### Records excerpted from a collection

□ □ □ □ □

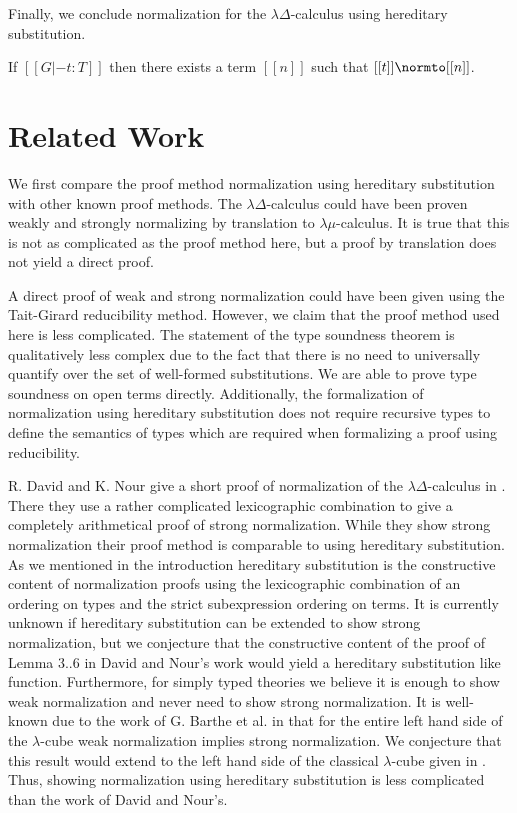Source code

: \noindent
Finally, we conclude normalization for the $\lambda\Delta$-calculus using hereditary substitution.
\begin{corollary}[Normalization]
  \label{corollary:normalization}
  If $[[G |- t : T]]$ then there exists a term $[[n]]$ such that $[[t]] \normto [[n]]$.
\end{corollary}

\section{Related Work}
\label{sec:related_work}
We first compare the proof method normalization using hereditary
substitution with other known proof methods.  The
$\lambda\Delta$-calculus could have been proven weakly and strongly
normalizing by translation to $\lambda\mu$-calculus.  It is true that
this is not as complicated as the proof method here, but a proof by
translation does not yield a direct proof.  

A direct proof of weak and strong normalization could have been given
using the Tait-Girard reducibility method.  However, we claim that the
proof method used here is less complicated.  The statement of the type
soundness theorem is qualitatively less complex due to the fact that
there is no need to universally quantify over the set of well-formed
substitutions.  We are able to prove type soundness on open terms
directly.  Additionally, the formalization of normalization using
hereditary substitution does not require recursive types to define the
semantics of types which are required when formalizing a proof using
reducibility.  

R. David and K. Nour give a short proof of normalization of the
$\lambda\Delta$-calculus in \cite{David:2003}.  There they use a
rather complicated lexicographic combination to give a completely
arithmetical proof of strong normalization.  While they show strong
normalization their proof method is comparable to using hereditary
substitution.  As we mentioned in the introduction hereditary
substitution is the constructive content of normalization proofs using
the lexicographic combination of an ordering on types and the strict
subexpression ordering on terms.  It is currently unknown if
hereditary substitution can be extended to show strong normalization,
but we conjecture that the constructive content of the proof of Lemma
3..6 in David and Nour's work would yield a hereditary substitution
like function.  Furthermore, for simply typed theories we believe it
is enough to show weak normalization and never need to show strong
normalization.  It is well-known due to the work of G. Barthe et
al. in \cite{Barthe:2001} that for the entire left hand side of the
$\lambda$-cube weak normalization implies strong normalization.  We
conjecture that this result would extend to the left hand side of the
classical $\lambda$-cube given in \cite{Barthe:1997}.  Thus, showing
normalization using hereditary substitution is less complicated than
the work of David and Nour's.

□ □ □ □ □

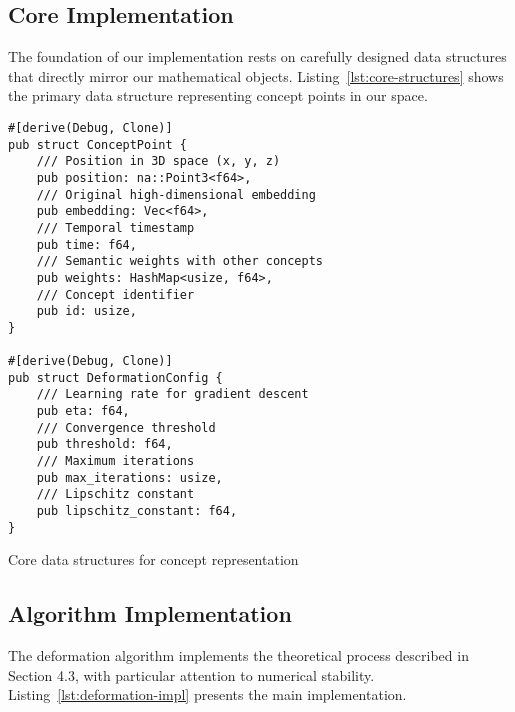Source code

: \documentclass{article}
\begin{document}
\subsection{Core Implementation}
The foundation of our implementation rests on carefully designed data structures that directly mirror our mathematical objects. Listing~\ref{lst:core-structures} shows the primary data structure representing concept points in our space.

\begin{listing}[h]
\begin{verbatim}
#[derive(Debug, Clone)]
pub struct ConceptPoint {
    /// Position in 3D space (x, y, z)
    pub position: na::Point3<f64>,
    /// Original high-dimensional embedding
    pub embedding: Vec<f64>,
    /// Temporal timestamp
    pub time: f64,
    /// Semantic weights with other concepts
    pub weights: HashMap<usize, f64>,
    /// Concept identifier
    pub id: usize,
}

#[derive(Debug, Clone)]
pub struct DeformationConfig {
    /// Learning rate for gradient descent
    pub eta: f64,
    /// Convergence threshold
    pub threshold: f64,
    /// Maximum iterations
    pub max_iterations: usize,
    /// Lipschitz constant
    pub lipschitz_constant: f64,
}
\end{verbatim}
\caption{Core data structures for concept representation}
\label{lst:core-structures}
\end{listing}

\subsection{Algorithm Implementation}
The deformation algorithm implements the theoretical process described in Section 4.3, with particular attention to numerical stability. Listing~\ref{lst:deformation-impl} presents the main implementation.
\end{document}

□ □ □ □ □

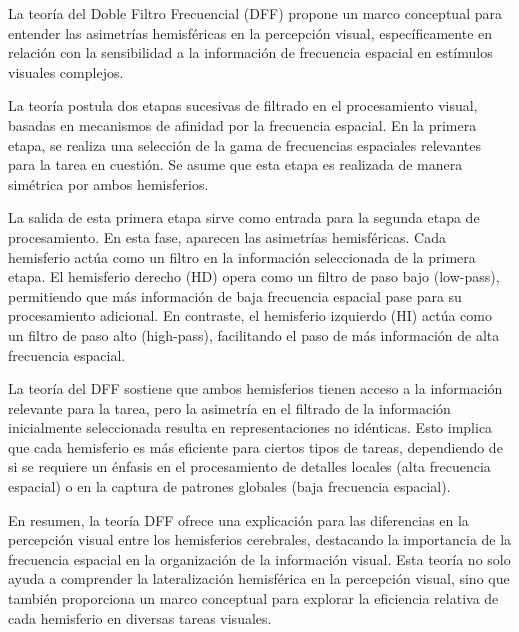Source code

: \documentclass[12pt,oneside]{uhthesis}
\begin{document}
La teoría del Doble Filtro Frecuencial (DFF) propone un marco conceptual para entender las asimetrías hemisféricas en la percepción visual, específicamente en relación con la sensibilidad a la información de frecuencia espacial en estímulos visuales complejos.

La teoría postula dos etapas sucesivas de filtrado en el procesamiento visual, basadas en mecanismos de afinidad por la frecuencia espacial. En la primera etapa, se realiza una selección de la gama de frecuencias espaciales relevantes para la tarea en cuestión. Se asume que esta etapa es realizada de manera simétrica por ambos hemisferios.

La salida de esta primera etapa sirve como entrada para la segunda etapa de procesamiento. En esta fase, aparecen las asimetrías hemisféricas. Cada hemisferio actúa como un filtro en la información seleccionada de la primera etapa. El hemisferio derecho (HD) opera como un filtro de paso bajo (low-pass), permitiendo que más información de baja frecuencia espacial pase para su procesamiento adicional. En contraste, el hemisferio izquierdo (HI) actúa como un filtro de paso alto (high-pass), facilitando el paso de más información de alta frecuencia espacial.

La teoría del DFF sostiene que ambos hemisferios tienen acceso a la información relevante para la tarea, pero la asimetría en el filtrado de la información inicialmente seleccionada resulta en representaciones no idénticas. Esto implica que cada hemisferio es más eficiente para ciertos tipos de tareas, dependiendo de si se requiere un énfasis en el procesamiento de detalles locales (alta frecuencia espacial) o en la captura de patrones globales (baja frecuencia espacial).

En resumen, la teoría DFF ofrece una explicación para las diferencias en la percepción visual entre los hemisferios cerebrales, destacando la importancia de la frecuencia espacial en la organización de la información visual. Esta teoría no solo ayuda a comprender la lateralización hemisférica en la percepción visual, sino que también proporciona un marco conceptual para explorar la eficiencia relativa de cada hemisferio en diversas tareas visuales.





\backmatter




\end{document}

□ □ □ □ □

### WHAT TO PRODUCE
Copy the stretch of the records above that runs from the line with "weakly and strongly" through the line with "there is no". Both end lines belong in the copy, and nothing else does.

### RESULT FOR THIS TASK
$\lambda\Delta$-calculus could have been proven weakly and strongly
normalizing by translation to $\lambda\mu$-calculus.  It is true that
this is not as complicated as the proof method here, but a proof by
translation does not yield a direct proof.  

A direct proof of weak and strong normalization could have been given
using the Tait-Girard reducibility method.  However, we claim that the
proof method used here is less complicated.  The statement of the type
soundness theorem is qualitatively less complex due to the fact that
there is no need to universally quantify over the set of well-formed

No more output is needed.